When computing special bordism groups, I often need to determine existence of (singular) smooth $4$-manifolds with fixed fundamental group and certain properties like the spin behaviour (i.e. being totally non-spin, spin or almost spin). Sometimes I'm able to prove existence of such manifolds "algebraically", i.e. after studying the edge homomorphism of certain Atyiah-Hirzebruch spectral sequences. But if I'm not able to compute the stable page of the AHSS I don't know how to proceed. This is why I need to study a new, more topological, approach to this problem.
Let me be more clear with an example:
Let $$\xi:= \eta_w \oplus Bp \colon K(D_{2n};1)\times BSpin\to BSO$$ be a stable bundle, where $D_{2n}$ is the Dihedral group and $\eta_w$ is a vector bundle such that $w_1(\eta_w)=0$ and $w_2(\eta_w)=w \in H^2(D_{2n};\mathbb{Z}_2)$. The Bordism group $$\Omega_4(\xi)$$ contains as elements almost spin orientable $4$-manifolds with fundamental group $D_{2n}$ and such that $c^*(w)=w_2(M)$ where $c \colon M\to K(D_{2n};1)$ is the classifying map of the universal cover (this is a fancy way to say that $M$ has normal $1$-type $\xi$). You can think of it as a special $B$-bordism group.
An application of the AHSS for computing the bordism group $\Omega_4(\xi)$ gives that the signature and the edge homomorphism induce an isomorphism: $$\mathfrak{sg}\oplus \mathfrak{e} \colon \Omega_4(\xi)\cong 8\cdot \mathbb{Z} \oplus E_{4,0}^{\infty}$$
$$ M \mapsto (\mathfrak{sg}(M), c_*[M])$$
I know that $E_{4,0}^{\infty}=0$ or $\mathbb{Z}/2$ (I'm unable to determine what is $d_3 \colon E_{4,0}^3\cong \mathbb{Z}/2 \to E_{1,2}^3\cong \mathbb{Z}/2$)

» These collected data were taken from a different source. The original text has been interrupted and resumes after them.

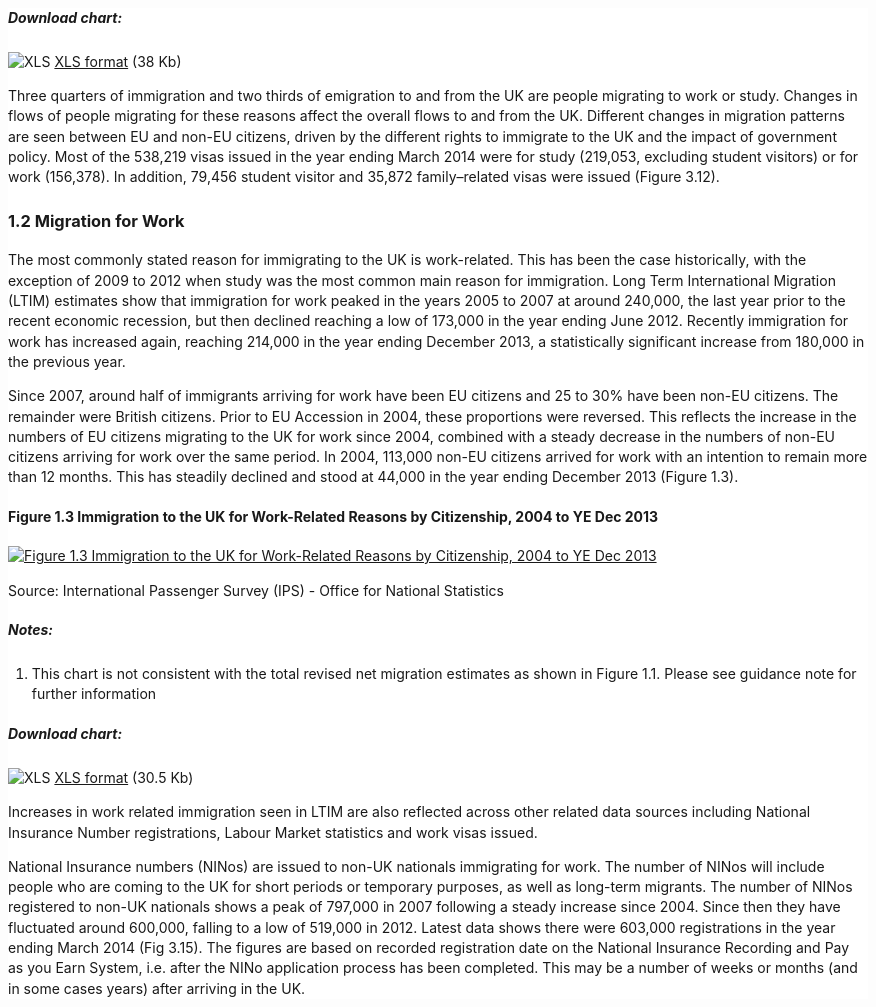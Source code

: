 ##### Download chart: 
![XLS](http://www.ons.gov.uk/ons/resources/iconxls_tcm77-30132.gif "XLS")  [XLS format](http://www.ons.gov.uk/ons/rel/migration1/migration-statistics-quarterly-report/may-2014/chdltim1-2.xls "XLS format") (38 Kb)

Three quarters of immigration and two thirds of emigration to and from the UK are people migrating to work or study. Changes in flows of people migrating for these reasons affect the overall flows to and from the UK. Different changes in migration patterns are seen between EU and non-EU citizens, driven by the different rights to immigrate to the UK and the impact of government policy. Most of the 538,219 visas issued in the year ending March 2014 were for study (219,053, excluding student visitors) or for work (156,378). In addition, 79,456 student visitor and 35,872 family–related visas were issued (Figure 3.12).

### 1.2 Migration for Work

The most commonly stated reason for immigrating to the UK is work-related. This has been the case historically, with the exception of 2009 to 2012 when study was the most common main reason for immigration. Long Term International Migration (LTIM) estimates show that immigration for work peaked in the years 2005 to 2007 at around 240,000, the last year prior to the recent economic recession, but then declined reaching a low of 173,000 in the year ending June 2012. Recently immigration for work has increased again, reaching 214,000 in the year ending December 2013, a statistically significant increase from 180,000 in the previous year.

Since 2007, around half of immigrants arriving for work have been EU citizens and 25 to 30% have been non-EU citizens. The remainder were British citizens. Prior to EU Accession in 2004, these proportions were reversed. This reflects the increase in the numbers of EU citizens migrating to the UK for work since 2004, combined with a steady decrease in the numbers of non-EU citizens arriving for work over the same period. In 2004, 113,000 non-EU citizens arrived for work with an intention to remain more than 12 months. This has steadily declined and stood at 44,000 in the year ending December 2013 (Figure 1.3).

#### Figure 1.3 Immigration to the UK for Work-Related Reasons by Citizenship, 2004 to YE Dec 2013
[![Figure 1.3 Immigration to the UK for Work-Related Reasons by Citizenship, 2004 to YE Dec 2013](http://www.ons.gov.uk/ons/resources/13ipsimmcitxrfmwr_tcm77-363390.png)](http://www.ons.gov.uk/ons/resources/13ipsimmcitxrfmwr_tcm77-363390.png "Figure 1.3 Immigration to the UK for Work-Related Reasons by Citizenship, 2004 to YE Dec 2013")

Source: International Passenger Survey (IPS) - Office for National Statistics

##### Notes:
1. This chart is not consistent with the total revised net migration estimates as shown in Figure 1.1. Please see guidance note for further information

##### Download chart: 
![XLS](http://www.ons.gov.uk/ons/resources/iconxls_tcm77-30132.gif "XLS")  [XLS format](http://www.ons.gov.uk/ons/rel/migration1/migration-statistics-quarterly-report/may-2014/chdips1-3.xls "XLS format") (30.5 Kb)

Increases in work related immigration seen in LTIM are also reflected across other related data sources including National Insurance Number registrations, Labour Market statistics and work visas issued.

National Insurance numbers (NINos) are issued to non-UK nationals immigrating for work. The number of NINos will include people who are coming to the UK for short periods or temporary purposes, as well as long-term migrants. The number of NINos registered to non-UK nationals shows a peak of 797,000 in 2007 following a steady increase since 2004. Since then they have fluctuated around 600,000, falling to a low of 519,000 in 2012. Latest data shows there were 603,000 registrations in the year ending March 2014 (Fig 3.15). The figures are based on recorded registration date on the National Insurance Recording and Pay as you Earn System, i.e. after the NINo application process has been completed. This may be a number of weeks or months (and in some cases years) after arriving in the UK.
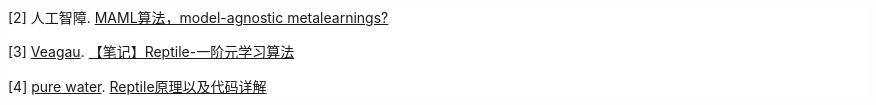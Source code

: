<span id="ref2">[2]</span> 人工智障. [MAML算法，model-agnostic metalearnings?](https://www.zhihu.com/question/266497742/answer/550695031)

<span id="ref3">[3]</span> [Veagau](https://www.cnblogs.com/veagau/). [【笔记】Reptile-一阶元学习算法](https://www.cnblogs.com/veagau/p/11816163.html)

[4] [pure water](https://blog.csdn.net/qq_41694504). [Reptile原理以及代码详解](https://blog.csdn.net/qq_41694504/article/details/106750606)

In order to see which case can occur, I would like to establish existence (or not) of a closed $4$ manifold $M$, with the following properties:
- It's orientable
- It's an element of $\Omega_4(\xi)$ (i.e. has normal $1$-type $\xi$)

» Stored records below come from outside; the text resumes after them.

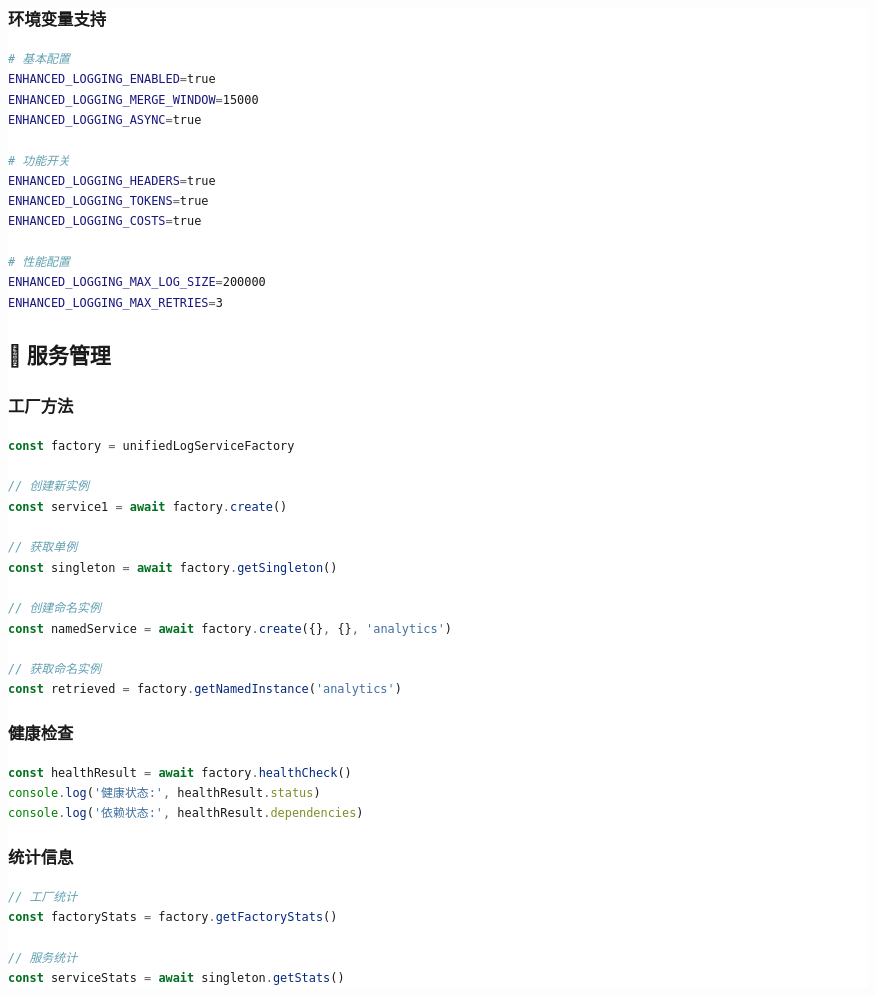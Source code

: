 ### 环境变量支持

```bash
# 基本配置
ENHANCED_LOGGING_ENABLED=true
ENHANCED_LOGGING_MERGE_WINDOW=15000
ENHANCED_LOGGING_ASYNC=true

# 功能开关
ENHANCED_LOGGING_HEADERS=true
ENHANCED_LOGGING_TOKENS=true
ENHANCED_LOGGING_COSTS=true

# 性能配置
ENHANCED_LOGGING_MAX_LOG_SIZE=200000
ENHANCED_LOGGING_MAX_RETRIES=3
```

## 🔧 服务管理

### 工厂方法

```javascript
const factory = unifiedLogServiceFactory

// 创建新实例
const service1 = await factory.create()

// 获取单例
const singleton = await factory.getSingleton()

// 创建命名实例
const namedService = await factory.create({}, {}, 'analytics')

// 获取命名实例
const retrieved = factory.getNamedInstance('analytics')
```

### 健康检查

```javascript
const healthResult = await factory.healthCheck()
console.log('健康状态:', healthResult.status)
console.log('依赖状态:', healthResult.dependencies)
```

### 统计信息

```javascript
// 工厂统计
const factoryStats = factory.getFactoryStats()

// 服务统计
const serviceStats = await singleton.getStats()
```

- The element $c_*[M]$ in $H_4(D_{2n};\mathbb{Z})$ is non zero
>I think surgery theory might be a way to deal with this problem, but since I've never studied it, I need some guidance in understanding HOW surgery could help me and WHERE can I learn the tools I need.
In the comments I was linked this [paper][1]. I have started reading it, but I'd like to know which chapter should I focus on: a quick search of "dihedral" and a glance at the index don't seem to show where surgery is used in a way I might be interested in. It's entirely possible that due to my inexperience in this field, I'm unable to find the right chapters, but if someone could point me out where I should focus it would be very helpful.
**PS:** If needed I can add more explanations about the background of the problem I tried to describe here. I tried to keep explanations at minimum in order to avoid lengthy and boring questions. Let me know if something need more explanation.
[1]: http://www.maths.usyd.edu.au/u/jonh/fmgk16.pdf